The editorial board of the Jerusalem Post praise for the smashing success of the IDF’s preemptive strike, and call for more such actions in the future, can be found here: “Israel’s decisive preemptive strike thwarted a major Hezbollah attack. It’s about time – editorial,” Jerusalem Post, August 26, 2024:
The IAF, in a pre-dawn preemptive raid in southern Lebanon on Sunday, struck at thousands of rocket launchers that were poised and timed to fire at Israel at 5:00 a.m., preventing a major Hezbollah attack and its “revenge” for last month’s killing of its chief of staff, Fuad Shukr.
It’s about time.
Nearly 11 months after Hezbollah – completely unprovoked – started firing on Israel, forcing dozens of communities in the North to evacuate, and upending life for hundreds of thousands of people, this was the first significant Israeli offensive against Hezbollah inside Lebanon.

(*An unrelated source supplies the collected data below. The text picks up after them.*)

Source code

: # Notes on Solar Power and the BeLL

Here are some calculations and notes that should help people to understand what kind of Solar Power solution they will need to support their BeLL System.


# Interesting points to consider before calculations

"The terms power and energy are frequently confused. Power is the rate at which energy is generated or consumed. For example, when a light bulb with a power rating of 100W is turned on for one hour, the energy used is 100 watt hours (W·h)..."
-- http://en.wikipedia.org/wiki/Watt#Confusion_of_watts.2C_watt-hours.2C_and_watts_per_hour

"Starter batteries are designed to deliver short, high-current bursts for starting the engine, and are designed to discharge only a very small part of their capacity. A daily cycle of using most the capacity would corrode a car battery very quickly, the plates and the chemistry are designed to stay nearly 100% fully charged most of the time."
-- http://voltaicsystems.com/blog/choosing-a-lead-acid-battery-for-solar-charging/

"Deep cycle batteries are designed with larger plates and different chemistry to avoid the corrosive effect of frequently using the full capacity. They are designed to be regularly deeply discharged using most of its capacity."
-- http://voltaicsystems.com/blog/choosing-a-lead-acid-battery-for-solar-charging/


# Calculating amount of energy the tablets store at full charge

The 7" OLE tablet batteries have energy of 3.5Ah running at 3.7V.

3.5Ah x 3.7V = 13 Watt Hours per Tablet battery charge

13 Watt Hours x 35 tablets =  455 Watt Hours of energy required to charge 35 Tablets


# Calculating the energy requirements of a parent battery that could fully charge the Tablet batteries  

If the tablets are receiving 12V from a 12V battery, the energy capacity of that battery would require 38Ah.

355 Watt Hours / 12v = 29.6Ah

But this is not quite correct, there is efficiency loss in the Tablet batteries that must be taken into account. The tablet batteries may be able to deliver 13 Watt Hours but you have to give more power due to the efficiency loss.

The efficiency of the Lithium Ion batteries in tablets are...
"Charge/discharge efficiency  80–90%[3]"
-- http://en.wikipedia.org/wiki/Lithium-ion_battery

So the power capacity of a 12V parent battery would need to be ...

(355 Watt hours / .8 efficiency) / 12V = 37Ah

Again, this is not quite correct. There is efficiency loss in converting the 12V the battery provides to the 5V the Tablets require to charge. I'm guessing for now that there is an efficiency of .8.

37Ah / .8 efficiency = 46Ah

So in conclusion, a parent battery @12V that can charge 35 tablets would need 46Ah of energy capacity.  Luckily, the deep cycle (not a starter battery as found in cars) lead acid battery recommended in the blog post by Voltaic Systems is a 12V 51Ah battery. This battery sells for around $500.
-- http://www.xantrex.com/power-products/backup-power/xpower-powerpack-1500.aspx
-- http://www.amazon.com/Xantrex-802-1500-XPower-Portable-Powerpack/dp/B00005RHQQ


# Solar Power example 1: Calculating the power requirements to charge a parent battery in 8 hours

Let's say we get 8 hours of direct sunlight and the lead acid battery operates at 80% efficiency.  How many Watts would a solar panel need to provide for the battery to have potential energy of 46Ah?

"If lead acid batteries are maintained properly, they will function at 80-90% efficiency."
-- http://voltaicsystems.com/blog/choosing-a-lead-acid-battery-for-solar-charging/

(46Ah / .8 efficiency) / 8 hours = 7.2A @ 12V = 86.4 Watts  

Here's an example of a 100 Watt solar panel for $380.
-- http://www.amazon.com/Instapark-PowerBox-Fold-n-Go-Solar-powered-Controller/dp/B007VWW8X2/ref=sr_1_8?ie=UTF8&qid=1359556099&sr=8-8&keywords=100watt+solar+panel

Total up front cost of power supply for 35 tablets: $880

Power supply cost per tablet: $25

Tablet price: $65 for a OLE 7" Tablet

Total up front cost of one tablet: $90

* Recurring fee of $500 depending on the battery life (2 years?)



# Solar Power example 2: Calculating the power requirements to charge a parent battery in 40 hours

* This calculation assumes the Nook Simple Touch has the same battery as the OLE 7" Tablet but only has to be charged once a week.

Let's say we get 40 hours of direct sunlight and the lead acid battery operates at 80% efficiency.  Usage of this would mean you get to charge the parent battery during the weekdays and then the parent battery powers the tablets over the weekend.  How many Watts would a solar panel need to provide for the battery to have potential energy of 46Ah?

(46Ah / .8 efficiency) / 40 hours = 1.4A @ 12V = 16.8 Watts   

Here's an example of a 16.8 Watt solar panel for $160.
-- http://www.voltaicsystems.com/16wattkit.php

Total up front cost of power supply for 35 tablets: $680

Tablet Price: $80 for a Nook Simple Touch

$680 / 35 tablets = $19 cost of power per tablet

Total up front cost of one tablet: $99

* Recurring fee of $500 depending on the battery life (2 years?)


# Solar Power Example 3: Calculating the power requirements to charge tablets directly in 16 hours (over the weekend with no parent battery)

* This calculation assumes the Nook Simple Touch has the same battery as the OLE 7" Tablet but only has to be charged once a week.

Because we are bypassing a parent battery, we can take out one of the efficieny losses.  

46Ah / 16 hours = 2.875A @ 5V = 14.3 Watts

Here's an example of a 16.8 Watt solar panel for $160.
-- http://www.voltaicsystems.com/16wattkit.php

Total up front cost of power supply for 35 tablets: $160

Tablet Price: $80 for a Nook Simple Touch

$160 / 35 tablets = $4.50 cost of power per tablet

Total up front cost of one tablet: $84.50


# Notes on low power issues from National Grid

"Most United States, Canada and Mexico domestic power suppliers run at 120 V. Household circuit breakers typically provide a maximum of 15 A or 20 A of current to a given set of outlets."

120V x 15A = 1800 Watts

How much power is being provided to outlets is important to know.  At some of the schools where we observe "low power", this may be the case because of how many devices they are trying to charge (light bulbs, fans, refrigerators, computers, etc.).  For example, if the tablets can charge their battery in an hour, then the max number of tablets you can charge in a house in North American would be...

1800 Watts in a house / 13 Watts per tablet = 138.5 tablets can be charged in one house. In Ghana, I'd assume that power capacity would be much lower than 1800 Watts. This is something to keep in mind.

No, this wasn’t Israel’s preemptive attack against Egypt’s air force on the first day of the Six-Day War in 1967 that determined the fate of that war and altered history, but it was definitely more than Israel has done against Hezbollah since this war began.
Granted, Israel has taken out several senior Hezbollah terrorists, and it has engaged in an effective tit-for-tat response with the Iranian-backed Shia terrorist organization, extracting a heavy toll in men and material since they started firing on Israel on October 8. But this is the most significant military act that Israel initiated to change the rules of the game in play since the war started and to signal to Hezbollah that what was, and what has become a crazy new normal, will not last.
It cannot last. It is unsustainable….
With this massive attack inside Lebanon, Israel has signaled that it will no longer be content with tit-for-tat responses to Hezbollah’s firing of rockets into northern Israel, but will let loose with all barrels. On August 25, it destroyed 5,680 Hezbollah rockets and rocket launchers. And it successfully intercepted almost all of the 320 rockets that Hezbollah did manage to launch toward Israel. Not a single one of Hezbollah’s rockets hit either the Mossad headquarters at Glilot or any of the military bases that were the terror group’s main targets.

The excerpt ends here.